▶ _INSTRUCTIONS FOR THE TASK_
Lines from the start of the data through the line containing "0.73 & 75.47" must be given again exactly. Leave the others out.

Data records
++++++++++++++++++++
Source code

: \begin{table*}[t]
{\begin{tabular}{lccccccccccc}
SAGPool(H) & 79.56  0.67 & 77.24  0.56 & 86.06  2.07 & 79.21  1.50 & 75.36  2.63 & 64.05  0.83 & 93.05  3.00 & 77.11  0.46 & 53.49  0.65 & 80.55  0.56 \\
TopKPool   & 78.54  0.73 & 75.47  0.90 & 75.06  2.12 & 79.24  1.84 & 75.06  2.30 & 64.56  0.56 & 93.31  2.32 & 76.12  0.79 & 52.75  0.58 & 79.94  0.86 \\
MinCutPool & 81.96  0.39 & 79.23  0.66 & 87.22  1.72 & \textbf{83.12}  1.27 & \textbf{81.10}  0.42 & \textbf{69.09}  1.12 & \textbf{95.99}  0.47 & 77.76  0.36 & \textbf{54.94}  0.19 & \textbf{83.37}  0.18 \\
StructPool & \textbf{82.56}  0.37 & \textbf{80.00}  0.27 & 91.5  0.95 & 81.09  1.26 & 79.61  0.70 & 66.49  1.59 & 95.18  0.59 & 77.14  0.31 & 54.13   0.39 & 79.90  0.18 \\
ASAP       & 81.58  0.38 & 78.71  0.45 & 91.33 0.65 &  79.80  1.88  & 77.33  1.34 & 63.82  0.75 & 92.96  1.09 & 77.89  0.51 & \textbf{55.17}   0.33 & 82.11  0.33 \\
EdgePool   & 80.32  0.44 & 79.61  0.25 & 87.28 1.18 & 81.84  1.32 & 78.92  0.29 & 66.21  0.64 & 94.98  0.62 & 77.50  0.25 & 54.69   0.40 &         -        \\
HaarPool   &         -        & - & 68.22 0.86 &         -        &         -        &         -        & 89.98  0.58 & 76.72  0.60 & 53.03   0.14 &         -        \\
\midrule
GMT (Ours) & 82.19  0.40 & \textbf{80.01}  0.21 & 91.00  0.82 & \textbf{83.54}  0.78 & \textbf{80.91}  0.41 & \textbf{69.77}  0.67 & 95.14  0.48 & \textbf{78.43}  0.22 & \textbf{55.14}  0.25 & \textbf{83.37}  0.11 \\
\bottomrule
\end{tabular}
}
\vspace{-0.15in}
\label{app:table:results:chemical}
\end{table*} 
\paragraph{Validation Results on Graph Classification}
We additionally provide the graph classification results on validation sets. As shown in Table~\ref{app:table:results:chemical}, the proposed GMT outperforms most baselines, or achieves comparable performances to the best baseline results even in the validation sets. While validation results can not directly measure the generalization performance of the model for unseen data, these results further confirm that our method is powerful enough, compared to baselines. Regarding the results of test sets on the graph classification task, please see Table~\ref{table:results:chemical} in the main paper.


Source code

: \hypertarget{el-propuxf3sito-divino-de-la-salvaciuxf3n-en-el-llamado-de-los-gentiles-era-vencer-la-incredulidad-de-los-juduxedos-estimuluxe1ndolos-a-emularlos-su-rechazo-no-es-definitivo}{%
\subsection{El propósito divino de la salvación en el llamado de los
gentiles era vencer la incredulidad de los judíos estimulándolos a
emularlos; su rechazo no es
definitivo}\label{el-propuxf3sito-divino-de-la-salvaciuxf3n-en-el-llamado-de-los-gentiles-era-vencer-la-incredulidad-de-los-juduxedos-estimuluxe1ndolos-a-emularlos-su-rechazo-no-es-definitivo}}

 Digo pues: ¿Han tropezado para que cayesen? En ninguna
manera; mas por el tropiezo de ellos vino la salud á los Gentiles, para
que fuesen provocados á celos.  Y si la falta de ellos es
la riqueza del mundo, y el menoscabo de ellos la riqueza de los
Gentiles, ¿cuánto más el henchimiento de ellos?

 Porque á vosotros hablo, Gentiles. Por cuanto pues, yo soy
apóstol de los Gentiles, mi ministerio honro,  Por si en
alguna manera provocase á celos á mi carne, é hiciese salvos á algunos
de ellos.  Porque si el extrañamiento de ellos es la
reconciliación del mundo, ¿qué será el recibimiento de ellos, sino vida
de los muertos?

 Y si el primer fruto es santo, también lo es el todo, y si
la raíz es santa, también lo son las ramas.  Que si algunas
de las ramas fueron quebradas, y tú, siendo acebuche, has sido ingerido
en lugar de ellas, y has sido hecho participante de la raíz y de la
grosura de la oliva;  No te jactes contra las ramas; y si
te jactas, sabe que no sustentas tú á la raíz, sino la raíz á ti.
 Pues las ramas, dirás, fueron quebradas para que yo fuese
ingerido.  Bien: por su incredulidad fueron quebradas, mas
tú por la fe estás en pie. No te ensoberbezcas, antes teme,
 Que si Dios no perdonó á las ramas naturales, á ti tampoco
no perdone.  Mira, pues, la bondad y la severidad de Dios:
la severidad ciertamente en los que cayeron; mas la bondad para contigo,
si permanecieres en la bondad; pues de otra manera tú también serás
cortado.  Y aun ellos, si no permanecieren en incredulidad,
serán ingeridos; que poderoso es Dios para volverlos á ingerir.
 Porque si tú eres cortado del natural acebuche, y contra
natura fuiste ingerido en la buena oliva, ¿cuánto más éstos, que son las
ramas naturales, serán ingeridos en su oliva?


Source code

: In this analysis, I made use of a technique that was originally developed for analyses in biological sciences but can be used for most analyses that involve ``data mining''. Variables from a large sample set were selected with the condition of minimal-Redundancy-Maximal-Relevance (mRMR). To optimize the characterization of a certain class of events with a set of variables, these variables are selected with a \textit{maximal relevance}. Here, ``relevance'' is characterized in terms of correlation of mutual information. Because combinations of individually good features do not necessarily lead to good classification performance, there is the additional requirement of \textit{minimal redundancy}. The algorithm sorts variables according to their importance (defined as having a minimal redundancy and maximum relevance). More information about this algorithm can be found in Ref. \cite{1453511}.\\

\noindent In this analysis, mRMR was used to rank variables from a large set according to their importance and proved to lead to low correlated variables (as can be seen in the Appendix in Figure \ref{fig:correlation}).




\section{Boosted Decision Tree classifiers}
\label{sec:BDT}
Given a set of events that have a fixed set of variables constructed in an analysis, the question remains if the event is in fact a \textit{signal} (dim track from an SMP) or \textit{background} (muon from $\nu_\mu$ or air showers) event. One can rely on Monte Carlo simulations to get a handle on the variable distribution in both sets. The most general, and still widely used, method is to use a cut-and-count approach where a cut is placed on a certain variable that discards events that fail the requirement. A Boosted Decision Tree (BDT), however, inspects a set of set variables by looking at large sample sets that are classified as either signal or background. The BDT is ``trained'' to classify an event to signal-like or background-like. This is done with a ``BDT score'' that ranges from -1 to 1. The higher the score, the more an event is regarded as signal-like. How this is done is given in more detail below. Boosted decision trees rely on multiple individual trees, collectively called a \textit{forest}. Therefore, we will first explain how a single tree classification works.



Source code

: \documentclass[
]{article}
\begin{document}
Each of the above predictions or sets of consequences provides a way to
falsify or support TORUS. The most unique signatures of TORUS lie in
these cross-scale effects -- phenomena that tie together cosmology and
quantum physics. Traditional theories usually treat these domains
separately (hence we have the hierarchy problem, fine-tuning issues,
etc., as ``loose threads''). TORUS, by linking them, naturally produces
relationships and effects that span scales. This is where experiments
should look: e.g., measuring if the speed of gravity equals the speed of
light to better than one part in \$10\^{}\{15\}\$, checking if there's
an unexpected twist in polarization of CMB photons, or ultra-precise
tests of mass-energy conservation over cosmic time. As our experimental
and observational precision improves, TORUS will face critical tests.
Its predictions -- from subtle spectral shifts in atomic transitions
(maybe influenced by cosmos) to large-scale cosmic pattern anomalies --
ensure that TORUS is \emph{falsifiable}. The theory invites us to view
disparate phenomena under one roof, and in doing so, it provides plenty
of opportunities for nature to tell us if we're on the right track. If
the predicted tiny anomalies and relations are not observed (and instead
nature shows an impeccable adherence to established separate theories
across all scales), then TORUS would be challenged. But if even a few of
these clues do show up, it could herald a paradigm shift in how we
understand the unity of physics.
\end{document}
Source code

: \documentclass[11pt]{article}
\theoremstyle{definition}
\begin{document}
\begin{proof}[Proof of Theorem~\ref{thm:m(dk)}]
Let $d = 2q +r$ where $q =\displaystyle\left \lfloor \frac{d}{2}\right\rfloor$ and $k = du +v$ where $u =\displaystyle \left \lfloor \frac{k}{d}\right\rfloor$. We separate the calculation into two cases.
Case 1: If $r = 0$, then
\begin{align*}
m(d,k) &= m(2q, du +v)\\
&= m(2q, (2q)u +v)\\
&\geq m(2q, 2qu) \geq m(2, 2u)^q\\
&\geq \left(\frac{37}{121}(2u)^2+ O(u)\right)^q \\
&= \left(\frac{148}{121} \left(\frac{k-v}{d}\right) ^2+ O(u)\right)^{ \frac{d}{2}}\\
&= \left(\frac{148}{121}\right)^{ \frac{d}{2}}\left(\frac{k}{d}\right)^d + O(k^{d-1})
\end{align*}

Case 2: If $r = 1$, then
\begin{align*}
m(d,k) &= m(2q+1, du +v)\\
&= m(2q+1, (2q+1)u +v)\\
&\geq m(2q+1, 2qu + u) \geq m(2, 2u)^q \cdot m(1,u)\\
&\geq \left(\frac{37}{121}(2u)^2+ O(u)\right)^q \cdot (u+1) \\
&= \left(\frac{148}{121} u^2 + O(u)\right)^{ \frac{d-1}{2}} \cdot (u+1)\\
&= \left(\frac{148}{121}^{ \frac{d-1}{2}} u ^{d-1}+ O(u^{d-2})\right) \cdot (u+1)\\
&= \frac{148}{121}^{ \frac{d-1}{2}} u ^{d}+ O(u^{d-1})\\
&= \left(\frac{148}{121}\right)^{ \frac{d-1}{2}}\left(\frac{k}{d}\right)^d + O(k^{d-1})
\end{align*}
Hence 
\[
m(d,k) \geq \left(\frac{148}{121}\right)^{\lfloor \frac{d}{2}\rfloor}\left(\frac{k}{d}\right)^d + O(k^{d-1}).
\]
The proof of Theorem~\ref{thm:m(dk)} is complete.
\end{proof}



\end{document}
++++++++++++++++++++
▶ _OUTPUT OF THE EXERCISE_
Source code

: \begin{table*}[t]
{\begin{tabular}{lccccccccccc}
SAGPool(H) & 79.56  0.67 & 77.24  0.56 & 86.06  2.07 & 79.21  1.50 & 75.36  2.63 & 64.05  0.83 & 93.05  3.00 & 77.11  0.46 & 53.49  0.65 & 80.55  0.56 \\
TopKPool   & 78.54  0.73 & 75.47  0.90 & 75.06  2.12 & 79.24  1.84 & 75.06  2.30 & 64.56  0.56 & 93.31  2.32 & 76.12  0.79 & 52.75  0.58 & 79.94  0.86 \\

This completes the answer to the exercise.